Cierro los ojos. Hay instantes en los que todo lo que queda es cerrar los ojos. Me acuesto en la cama y hundo la cara entre la almohada, agarro fuerte las cobijas, con las dos manos, tratando de frenar un poco la velocidad con la que el mundo gira. A veces funciona. El planeta se desacelera y todo se ve de otro color, ocres desaturados y pastozos que se difuminan y se esparcen, las formas se ven más definidas y los eventos adquieren unas dimensiones más cercanas a la verdad eterna, opuestas a la deformación gigantista del movimiento. En otras ocasiones, aclaro, no importa que tan fuerte se agarre uno de las cobijas porque es la cabeza la que decide girar y girar y lo hace tan rápido y con tal fuerza que lo recomendable es soltar las mantas y sujetarse el cráneo (manos al parietal y al frontal o a los temporales, presionar hacia abajo, hacia el tronco).

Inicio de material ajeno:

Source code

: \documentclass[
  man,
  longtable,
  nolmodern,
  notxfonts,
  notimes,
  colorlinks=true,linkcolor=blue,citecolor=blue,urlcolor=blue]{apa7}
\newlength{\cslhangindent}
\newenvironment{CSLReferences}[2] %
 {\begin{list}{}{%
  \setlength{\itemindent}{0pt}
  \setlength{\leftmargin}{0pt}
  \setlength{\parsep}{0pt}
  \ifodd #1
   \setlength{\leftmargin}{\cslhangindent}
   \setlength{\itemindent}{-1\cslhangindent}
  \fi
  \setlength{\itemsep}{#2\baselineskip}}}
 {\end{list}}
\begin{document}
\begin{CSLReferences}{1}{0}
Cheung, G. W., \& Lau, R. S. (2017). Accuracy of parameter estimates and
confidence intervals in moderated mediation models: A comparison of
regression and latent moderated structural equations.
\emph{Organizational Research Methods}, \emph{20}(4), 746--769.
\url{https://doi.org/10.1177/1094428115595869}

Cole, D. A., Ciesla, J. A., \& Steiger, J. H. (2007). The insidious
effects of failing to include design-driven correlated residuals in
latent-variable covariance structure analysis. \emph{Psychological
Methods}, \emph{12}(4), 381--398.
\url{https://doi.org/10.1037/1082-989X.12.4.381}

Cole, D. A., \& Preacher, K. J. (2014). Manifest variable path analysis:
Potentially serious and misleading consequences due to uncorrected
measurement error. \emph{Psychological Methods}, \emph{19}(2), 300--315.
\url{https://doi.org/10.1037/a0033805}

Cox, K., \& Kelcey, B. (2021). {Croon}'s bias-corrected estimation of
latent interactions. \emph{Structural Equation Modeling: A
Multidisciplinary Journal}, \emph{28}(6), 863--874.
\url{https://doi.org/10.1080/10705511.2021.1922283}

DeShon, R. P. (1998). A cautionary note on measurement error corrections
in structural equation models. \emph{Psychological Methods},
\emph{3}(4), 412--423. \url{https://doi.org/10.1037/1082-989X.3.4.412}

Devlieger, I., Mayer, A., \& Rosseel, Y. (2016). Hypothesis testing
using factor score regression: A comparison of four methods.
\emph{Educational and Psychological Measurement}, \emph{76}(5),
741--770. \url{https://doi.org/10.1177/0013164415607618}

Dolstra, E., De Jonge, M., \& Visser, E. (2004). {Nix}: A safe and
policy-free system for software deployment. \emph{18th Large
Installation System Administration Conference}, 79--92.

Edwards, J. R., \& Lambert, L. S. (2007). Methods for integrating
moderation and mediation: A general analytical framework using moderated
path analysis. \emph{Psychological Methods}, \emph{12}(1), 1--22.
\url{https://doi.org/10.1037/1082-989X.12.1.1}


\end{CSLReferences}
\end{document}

El punto es que en esos momentos, ahí acostado, si se presta atención, se puede sentir el verdadero vacío. El verdadero vacío no es ese pequeño y autocontenido que se siente a veces en el pecho cuando se camina por la calle y se mira hacia atrás y se ven todos los años que se han vivido, al mismo tiempo, en forma de nube de humo, esférica y azul. El verdadero vacío es diminuto, insignificante, ni se ve, pero tiene la mitad de la fuerza de un agujero negro y chupa y chupa y por eso es que se siente que las tripas se van a voltear y que uno también se va a voltear y que todo el universo se va a voltear, como si fuera de doble faz.
Hay que tener el instinto afinado. Hay que abrir los ojos antes de que venga la implosión. Y una vez el riesgo de implotar pasa hay que pararse y encender o apagar la luz y abrir o cerrar la puerta del cuarto y salir y coger rumbo a su calle preferida.
Ahí es cuando viene la explosión. Pero de esa hablamos después.